WHAT TO DO: Select the lines of the records containing the word "returns" and list them.

MATERIAL SUPPLIED:
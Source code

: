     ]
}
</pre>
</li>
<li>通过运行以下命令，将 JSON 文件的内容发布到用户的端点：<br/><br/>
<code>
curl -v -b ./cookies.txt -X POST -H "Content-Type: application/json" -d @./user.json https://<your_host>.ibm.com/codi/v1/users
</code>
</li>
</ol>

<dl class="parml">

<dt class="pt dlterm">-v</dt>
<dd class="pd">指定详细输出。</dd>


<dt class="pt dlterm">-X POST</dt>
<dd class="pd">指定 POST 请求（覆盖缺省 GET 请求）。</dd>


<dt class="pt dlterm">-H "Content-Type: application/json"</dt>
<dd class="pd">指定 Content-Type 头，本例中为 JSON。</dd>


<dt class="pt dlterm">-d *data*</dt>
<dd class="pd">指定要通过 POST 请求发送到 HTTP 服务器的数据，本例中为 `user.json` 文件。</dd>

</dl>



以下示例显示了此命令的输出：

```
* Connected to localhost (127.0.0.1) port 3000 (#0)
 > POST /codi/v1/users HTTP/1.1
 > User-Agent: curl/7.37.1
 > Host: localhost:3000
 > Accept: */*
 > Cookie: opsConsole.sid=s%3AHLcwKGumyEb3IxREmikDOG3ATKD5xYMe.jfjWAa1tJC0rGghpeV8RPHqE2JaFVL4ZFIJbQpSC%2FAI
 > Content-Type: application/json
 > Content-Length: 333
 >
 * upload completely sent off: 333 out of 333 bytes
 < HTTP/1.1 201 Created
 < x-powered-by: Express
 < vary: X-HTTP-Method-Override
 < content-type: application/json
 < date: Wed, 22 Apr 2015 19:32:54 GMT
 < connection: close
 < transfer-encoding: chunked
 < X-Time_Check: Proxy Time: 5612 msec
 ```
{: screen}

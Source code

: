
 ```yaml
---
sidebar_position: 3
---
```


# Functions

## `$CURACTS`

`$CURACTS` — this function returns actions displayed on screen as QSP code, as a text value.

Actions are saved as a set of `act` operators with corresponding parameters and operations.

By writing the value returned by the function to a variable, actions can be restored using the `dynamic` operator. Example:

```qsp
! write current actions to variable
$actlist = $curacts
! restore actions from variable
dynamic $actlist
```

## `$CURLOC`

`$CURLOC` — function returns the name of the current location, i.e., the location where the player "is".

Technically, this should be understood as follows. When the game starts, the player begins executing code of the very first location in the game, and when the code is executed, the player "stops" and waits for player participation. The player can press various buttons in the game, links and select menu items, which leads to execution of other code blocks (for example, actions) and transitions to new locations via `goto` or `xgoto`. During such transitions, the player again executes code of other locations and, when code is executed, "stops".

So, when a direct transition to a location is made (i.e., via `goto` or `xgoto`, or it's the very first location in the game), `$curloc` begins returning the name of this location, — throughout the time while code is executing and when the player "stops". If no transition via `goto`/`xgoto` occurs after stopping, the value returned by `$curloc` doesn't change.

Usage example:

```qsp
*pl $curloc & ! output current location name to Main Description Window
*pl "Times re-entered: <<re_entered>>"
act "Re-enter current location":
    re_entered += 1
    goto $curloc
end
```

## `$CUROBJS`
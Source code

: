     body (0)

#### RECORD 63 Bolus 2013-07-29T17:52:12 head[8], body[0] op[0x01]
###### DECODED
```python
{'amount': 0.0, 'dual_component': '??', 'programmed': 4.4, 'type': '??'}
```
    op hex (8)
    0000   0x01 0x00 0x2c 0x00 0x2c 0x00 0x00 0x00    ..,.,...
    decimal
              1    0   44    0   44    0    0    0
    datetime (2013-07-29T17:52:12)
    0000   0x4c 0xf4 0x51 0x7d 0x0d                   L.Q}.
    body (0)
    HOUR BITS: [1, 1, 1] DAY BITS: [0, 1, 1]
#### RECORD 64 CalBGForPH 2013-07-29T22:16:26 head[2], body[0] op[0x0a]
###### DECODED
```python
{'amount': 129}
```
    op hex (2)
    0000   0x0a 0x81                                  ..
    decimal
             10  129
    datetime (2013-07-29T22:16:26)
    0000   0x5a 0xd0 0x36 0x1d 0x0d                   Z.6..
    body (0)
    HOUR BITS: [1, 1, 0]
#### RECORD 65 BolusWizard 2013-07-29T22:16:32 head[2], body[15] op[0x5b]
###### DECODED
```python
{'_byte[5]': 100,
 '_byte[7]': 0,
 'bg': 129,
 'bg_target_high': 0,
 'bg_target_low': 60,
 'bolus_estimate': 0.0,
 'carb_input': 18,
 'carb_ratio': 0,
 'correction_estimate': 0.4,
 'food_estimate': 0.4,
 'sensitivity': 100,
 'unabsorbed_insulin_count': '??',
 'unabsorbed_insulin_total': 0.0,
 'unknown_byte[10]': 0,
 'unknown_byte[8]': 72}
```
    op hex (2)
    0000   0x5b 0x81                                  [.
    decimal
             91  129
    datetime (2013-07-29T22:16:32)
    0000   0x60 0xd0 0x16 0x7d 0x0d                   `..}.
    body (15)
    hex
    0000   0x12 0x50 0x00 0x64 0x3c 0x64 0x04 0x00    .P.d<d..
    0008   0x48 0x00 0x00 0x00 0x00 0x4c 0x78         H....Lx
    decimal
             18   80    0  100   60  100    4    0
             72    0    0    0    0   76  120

RESPONSE TO THE EXERCISE:
`$CURACTS` — this function returns actions displayed on screen as QSP code, as a text value.
`$CURLOC` — function returns the name of the current location, i.e., the location where the player "is".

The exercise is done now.